Back in 2017, there was a lot of talk about how the Indian Space Research Organization (ISRO) set a world record by launching no fewer than 104 satellites from a single rocket! With this bold move, the ISRO smashed the previous record held by Russia, which launched 37 satellites in a single mission back in 2014. The logical question is, of course, what happens when there are just too many satellites in the orbit? Impacts and collisions.

The Kessler Syndrome:

The Kessler Syndrome is a theory proposed by NASA scientist Donald J. Kessler in 1978, used to describe a self-sustaining cascading collision of space debris in LEO. Kessler published a paper in 1978 called the “Collision Frequency of Artificial Satellites:  The Creation of a Debris Belt” which predicted that, by 2000, the density of space debris in Earth’s orbit would be so great that random collisions would be inevitable, and that the outcome of these random collisions would be more debris, and subsequently more collisions. At that point, any entering satellite would face unprecedented risks of headfirst bombardment.

Kessler’s paper was significant because it emphasized the imminent danger of small debris in orbit as well as the inevitably of additional debris produced from collisions with catalogued objects. The orbital-debris problem is a classic tragedy of the commons problem, but on a global scale.

Effects of the Kessler Syndrome:

The Kessler Syndrome is bad news because impacts between objects of sizable mass can cause significant damage to ‘useful’ objects that are present in LEO. Not only that, but the resulting debris cascade could also make it extremely difficult to launch satellites in the LEO in a way that they wouldn’t be hit by flying debris. Finally, the long-term viability of new satellites in the LEO would become decidedly low.

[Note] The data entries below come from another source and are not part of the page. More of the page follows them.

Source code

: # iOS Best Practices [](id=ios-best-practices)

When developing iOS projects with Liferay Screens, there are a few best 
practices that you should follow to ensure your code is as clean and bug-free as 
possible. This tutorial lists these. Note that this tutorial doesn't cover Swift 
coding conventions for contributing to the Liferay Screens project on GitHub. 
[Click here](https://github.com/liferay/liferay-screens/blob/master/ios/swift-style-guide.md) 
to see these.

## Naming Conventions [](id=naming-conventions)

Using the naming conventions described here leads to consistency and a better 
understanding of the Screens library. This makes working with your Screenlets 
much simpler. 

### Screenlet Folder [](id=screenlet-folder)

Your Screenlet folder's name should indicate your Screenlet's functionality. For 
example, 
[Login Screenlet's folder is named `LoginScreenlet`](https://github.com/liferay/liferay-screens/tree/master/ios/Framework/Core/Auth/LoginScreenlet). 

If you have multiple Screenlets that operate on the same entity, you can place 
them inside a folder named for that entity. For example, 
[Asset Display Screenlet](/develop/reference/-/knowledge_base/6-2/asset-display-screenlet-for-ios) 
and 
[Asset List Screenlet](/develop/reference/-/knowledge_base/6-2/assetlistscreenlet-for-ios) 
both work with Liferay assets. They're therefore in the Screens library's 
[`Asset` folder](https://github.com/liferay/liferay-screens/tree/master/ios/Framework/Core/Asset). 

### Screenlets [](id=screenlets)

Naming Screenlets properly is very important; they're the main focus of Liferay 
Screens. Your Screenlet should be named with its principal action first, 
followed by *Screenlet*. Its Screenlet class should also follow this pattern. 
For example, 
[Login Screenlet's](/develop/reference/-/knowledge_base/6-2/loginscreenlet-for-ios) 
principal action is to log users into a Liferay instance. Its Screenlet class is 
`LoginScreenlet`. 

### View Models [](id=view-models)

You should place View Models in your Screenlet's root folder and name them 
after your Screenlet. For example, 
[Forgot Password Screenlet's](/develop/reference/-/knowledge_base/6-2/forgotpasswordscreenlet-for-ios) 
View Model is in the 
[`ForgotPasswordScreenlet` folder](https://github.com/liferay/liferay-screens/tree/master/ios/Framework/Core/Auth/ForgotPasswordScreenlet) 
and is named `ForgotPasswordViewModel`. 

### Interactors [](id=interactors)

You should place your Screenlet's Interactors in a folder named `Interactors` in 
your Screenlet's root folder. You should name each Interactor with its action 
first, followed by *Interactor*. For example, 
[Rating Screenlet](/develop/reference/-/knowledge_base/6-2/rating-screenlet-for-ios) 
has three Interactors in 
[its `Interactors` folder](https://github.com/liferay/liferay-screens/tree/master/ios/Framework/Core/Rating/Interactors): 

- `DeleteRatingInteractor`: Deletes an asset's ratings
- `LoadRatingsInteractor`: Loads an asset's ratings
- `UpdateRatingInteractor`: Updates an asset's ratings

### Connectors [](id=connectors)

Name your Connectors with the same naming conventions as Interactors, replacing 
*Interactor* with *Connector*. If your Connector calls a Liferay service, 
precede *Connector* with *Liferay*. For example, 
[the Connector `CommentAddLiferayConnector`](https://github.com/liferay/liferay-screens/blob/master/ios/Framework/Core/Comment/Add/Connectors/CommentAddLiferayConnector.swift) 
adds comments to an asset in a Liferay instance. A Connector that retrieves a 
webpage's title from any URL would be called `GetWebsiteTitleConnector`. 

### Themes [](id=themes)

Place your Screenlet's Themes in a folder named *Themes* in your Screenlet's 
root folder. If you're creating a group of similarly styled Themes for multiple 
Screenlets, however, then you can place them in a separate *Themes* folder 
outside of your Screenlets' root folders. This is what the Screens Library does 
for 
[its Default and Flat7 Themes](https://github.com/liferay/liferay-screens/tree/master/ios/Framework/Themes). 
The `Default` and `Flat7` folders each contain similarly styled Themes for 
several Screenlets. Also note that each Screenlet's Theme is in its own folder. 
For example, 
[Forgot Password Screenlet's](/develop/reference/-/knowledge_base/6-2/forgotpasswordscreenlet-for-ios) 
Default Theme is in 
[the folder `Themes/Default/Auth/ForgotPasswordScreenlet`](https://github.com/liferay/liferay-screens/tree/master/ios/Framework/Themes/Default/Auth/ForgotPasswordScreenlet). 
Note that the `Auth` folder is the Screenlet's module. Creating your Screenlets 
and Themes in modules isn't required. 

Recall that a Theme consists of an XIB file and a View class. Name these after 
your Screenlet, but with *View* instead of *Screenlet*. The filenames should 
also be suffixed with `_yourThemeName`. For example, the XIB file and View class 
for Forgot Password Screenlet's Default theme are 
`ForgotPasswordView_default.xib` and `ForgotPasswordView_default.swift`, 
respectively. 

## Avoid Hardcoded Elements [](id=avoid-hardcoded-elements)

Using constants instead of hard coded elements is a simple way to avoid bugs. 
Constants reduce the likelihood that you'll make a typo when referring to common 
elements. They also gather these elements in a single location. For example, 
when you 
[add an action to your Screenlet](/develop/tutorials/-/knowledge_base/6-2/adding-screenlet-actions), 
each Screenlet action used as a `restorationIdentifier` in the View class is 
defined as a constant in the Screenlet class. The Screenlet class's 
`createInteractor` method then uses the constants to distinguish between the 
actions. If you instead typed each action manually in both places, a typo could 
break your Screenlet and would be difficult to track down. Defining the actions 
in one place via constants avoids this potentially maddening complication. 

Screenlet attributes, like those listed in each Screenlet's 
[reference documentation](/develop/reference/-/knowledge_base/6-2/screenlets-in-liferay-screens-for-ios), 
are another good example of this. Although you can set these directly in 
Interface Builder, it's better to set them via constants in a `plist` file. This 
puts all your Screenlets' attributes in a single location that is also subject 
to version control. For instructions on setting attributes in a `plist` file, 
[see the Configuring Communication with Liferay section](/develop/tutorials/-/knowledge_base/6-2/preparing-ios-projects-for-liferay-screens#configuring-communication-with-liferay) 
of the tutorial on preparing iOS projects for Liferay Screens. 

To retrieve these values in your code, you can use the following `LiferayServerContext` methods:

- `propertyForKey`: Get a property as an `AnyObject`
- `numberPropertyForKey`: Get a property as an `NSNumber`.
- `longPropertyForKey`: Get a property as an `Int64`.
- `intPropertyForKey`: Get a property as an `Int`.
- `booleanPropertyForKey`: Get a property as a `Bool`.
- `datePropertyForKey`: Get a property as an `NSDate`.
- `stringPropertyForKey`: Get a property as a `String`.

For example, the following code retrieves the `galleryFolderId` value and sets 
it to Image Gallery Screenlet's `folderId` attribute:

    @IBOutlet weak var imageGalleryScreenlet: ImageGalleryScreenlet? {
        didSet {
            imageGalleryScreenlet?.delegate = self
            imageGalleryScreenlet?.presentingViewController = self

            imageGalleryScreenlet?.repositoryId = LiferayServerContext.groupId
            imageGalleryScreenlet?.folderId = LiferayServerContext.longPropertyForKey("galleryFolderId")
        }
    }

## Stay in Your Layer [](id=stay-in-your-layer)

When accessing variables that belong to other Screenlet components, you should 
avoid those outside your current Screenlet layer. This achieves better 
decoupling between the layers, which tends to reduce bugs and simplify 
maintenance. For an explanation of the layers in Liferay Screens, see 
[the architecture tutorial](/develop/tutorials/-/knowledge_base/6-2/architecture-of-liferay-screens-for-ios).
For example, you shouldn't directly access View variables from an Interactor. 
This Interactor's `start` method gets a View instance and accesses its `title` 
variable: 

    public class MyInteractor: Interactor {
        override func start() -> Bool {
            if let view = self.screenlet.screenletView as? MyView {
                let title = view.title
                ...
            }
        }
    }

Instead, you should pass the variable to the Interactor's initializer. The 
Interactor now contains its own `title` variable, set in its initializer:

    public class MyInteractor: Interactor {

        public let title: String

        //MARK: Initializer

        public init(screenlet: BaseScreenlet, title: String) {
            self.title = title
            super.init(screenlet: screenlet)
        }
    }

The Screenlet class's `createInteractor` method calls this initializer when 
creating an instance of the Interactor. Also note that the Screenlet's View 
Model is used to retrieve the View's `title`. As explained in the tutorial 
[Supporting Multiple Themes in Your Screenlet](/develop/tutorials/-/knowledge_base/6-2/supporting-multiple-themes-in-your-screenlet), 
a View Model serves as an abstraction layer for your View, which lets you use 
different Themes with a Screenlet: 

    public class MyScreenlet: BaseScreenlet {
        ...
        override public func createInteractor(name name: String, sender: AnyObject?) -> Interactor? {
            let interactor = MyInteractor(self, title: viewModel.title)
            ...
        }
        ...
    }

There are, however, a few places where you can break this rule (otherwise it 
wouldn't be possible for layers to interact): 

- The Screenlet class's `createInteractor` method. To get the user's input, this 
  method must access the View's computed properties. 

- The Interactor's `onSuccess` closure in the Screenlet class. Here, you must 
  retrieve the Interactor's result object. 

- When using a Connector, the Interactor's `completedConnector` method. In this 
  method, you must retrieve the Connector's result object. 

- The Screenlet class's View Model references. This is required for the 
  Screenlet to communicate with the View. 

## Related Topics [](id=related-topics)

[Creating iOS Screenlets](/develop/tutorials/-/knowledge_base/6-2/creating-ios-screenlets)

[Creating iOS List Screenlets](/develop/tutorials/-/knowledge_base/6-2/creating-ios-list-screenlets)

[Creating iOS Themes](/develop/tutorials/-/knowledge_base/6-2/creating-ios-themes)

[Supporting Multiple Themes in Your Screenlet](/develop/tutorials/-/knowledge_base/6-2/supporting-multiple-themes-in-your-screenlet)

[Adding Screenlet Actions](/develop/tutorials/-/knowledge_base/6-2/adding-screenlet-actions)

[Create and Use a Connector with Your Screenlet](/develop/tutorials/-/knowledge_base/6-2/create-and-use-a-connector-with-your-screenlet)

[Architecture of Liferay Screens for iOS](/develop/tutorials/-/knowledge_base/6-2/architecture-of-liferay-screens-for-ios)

There’s no doubt about it, a cascading collision of satellites in orbit would definitely affect life on Earth, by disrupting global communication, limit globalization and undermine military intelligence. 

Magnitude of problem:

Earth’s orbit is getting increasingly crowded with an estimated 500,000 pieces of space debris up to 10 cm long, more than 21,000 pieces of debris longer than 10 cm, and more than 100 million pieces of space debris smaller than 1 cm, according to NASA. That’s a lot to keep track of, and orbital debris researchers around the globe are doing the best they can to model and measure potential collisions.

Indian ASAT test controversy:

India's ASAT test represents an escalation toward space warfare and also heightens the risk that humanity could lose access to crucial regions of the space around Earth. That's because destroying the satellite created debris that' was floating in space. Those pieces had the potential to collide with, damage, and possibly destroy other spacecraft. This is worrisome for a global society increasingly reliant on space-based infrastructure to make calls, get online, find the most efficient route home via GPS, and more. The ultimate fear was a space-access nightmare called a "Kessler syndrome" event.

Strategy to tackle space debris problem:

The first thing is to reduce or stop unnecessary harmful activities. Kessler suggested the best way to avoid the exponential growth of the collisions was to reduce the number of non-operational spacecraft left in orbit. The only effective long-term means of stabilizing the space debris environment at a safe level is through the removal of mass (five to ten large objects per year) from regions with high object densities and long orbital lifetimes.

Several methods have been proposed to take care of the thousands of fragments orbiting Earth, like lasers, tugs, drag enhancement devices, momentum exchange tethers, and more, and the 2010 National Space Policy of the United States directed NASA and the Department of Defense to pursue additional research efforts to remove debris. Unfortunately, the cost and complexity – not to mention legal concerns – have so far prevented the proposals from becoming reality.

International treaties, cost, and complexity have prevented any significant effort to remove debris. The Kessler Syndrome is a very real threat. Pollution is a problem that follows humans everywhere we go, even in space. We can only hope that action to mitigate the dangers of pollution in space will happen quickly enough to prevent disaster.